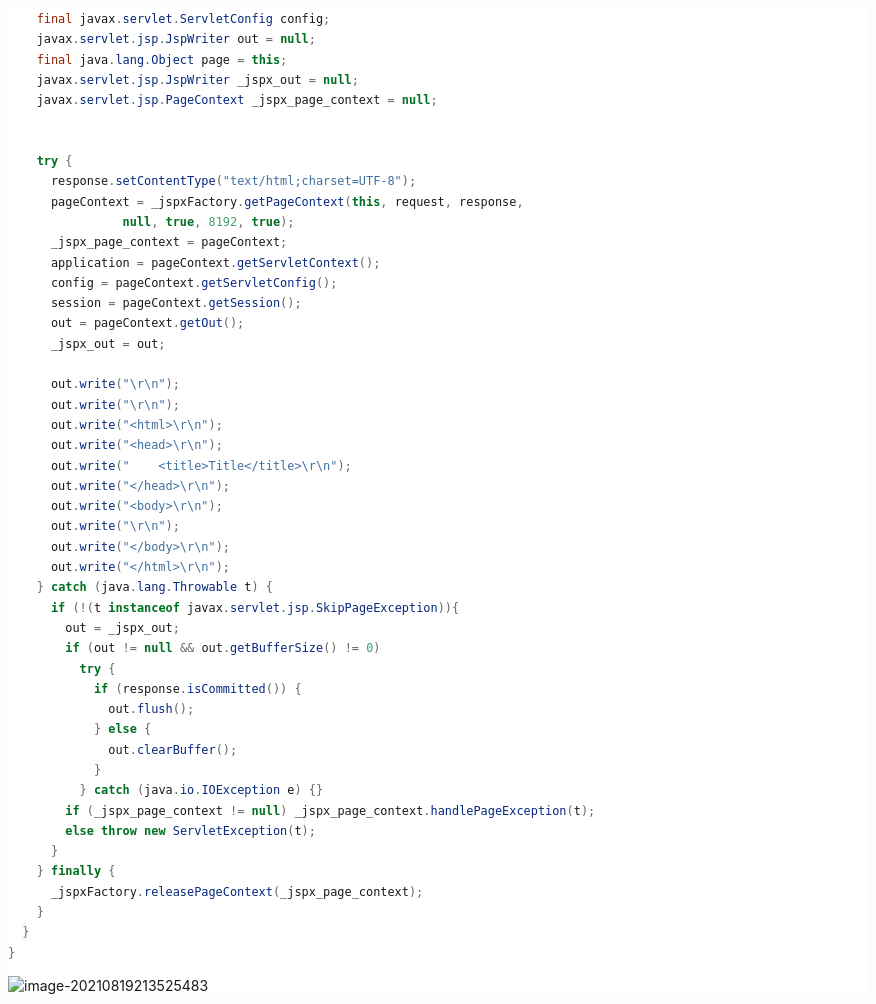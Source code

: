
 ```java
    final javax.servlet.ServletConfig config;
    javax.servlet.jsp.JspWriter out = null;
    final java.lang.Object page = this;
    javax.servlet.jsp.JspWriter _jspx_out = null;
    javax.servlet.jsp.PageContext _jspx_page_context = null;


    try {
      response.setContentType("text/html;charset=UTF-8");
      pageContext = _jspxFactory.getPageContext(this, request, response,
      			null, true, 8192, true);
      _jspx_page_context = pageContext;
      application = pageContext.getServletContext();
      config = pageContext.getServletConfig();
      session = pageContext.getSession();
      out = pageContext.getOut();
      _jspx_out = out;

      out.write("\r\n");
      out.write("\r\n");
      out.write("<html>\r\n");
      out.write("<head>\r\n");
      out.write("    <title>Title</title>\r\n");
      out.write("</head>\r\n");
      out.write("<body>\r\n");
      out.write("\r\n");
      out.write("</body>\r\n");
      out.write("</html>\r\n");
    } catch (java.lang.Throwable t) {
      if (!(t instanceof javax.servlet.jsp.SkipPageException)){
        out = _jspx_out;
        if (out != null && out.getBufferSize() != 0)
          try {
            if (response.isCommitted()) {
              out.flush();
            } else {
              out.clearBuffer();
            }
          } catch (java.io.IOException e) {}
        if (_jspx_page_context != null) _jspx_page_context.handlePageException(t);
        else throw new ServletException(t);
      }
    } finally {
      _jspxFactory.releasePageContext(_jspx_page_context);
    }
  }
}

```

![image-20210819213525483](C:\Users\J-ADan\AppData\Roaming\Typora\typora-user-images\image-20210819213525483.png)
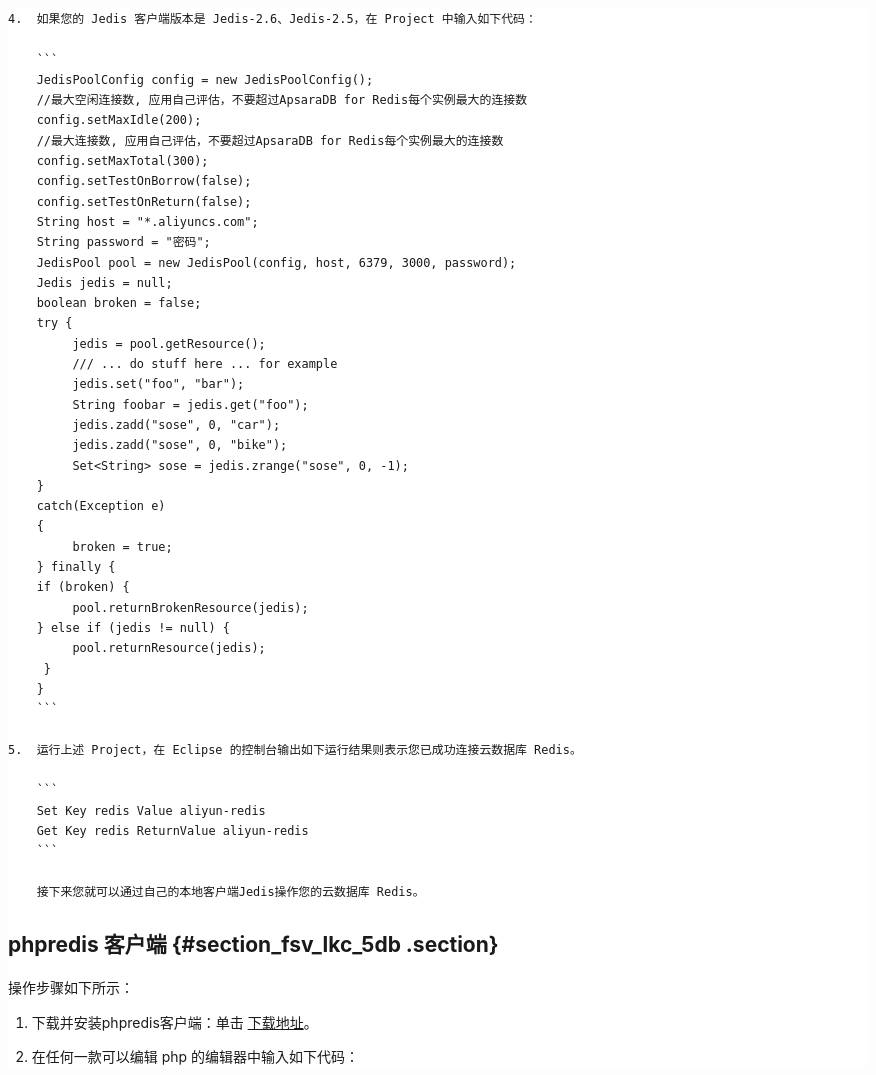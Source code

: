     4.  如果您的 Jedis 客户端版本是 Jedis-2.6、Jedis-2.5，在 Project 中输入如下代码：

        ```
        JedisPoolConfig config = new JedisPoolConfig();
        //最大空闲连接数, 应用自己评估，不要超过ApsaraDB for Redis每个实例最大的连接数
        config.setMaxIdle(200);
        //最大连接数, 应用自己评估，不要超过ApsaraDB for Redis每个实例最大的连接数
        config.setMaxTotal(300);
        config.setTestOnBorrow(false);
        config.setTestOnReturn(false);
        String host = "*.aliyuncs.com";
        String password = "密码";
        JedisPool pool = new JedisPool(config, host, 6379, 3000, password);
        Jedis jedis = null;
        boolean broken = false;
        try {
             jedis = pool.getResource();
             /// ... do stuff here ... for example
             jedis.set("foo", "bar");
             String foobar = jedis.get("foo");
             jedis.zadd("sose", 0, "car");
             jedis.zadd("sose", 0, "bike");
             Set<String> sose = jedis.zrange("sose", 0, -1);
        } 
        catch(Exception e)
        {
             broken = true;
        } finally {
        if (broken) {
             pool.returnBrokenResource(jedis);
        } else if (jedis != null) {
             pool.returnResource(jedis);
         }
        }
        ```

    5.  运行上述 Project，在 Eclipse 的控制台输出如下运行结果则表示您已成功连接云数据库 Redis。

        ```
        Set Key redis Value aliyun-redis
        Get Key redis ReturnValue aliyun-redis
        ```

        接下来您就可以通过自己的本地客户端Jedis操作您的云数据库 Redis。


## phpredis 客户端 {#section_fsv_lkc_5db .section}

操作步骤如下所示：

1.  下载并安装phpredis客户端：单击 [下载地址](https://github.com/phpredis/phpredis)。

2.  在任何一款可以编辑 php 的编辑器中输入如下代码：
__________
● **TASK ITEM**:
The records are given above. Copy each line in them that holds "Project".

● **COMPLETED EXERCISE**:
:     4.  如果您的 Jedis 客户端版本是 Jedis-2.6、Jedis-2.5，在 Project 中输入如下代码：
    5.  运行上述 Project，在 Eclipse 的控制台输出如下运行结果则表示您已成功连接云数据库 Redis。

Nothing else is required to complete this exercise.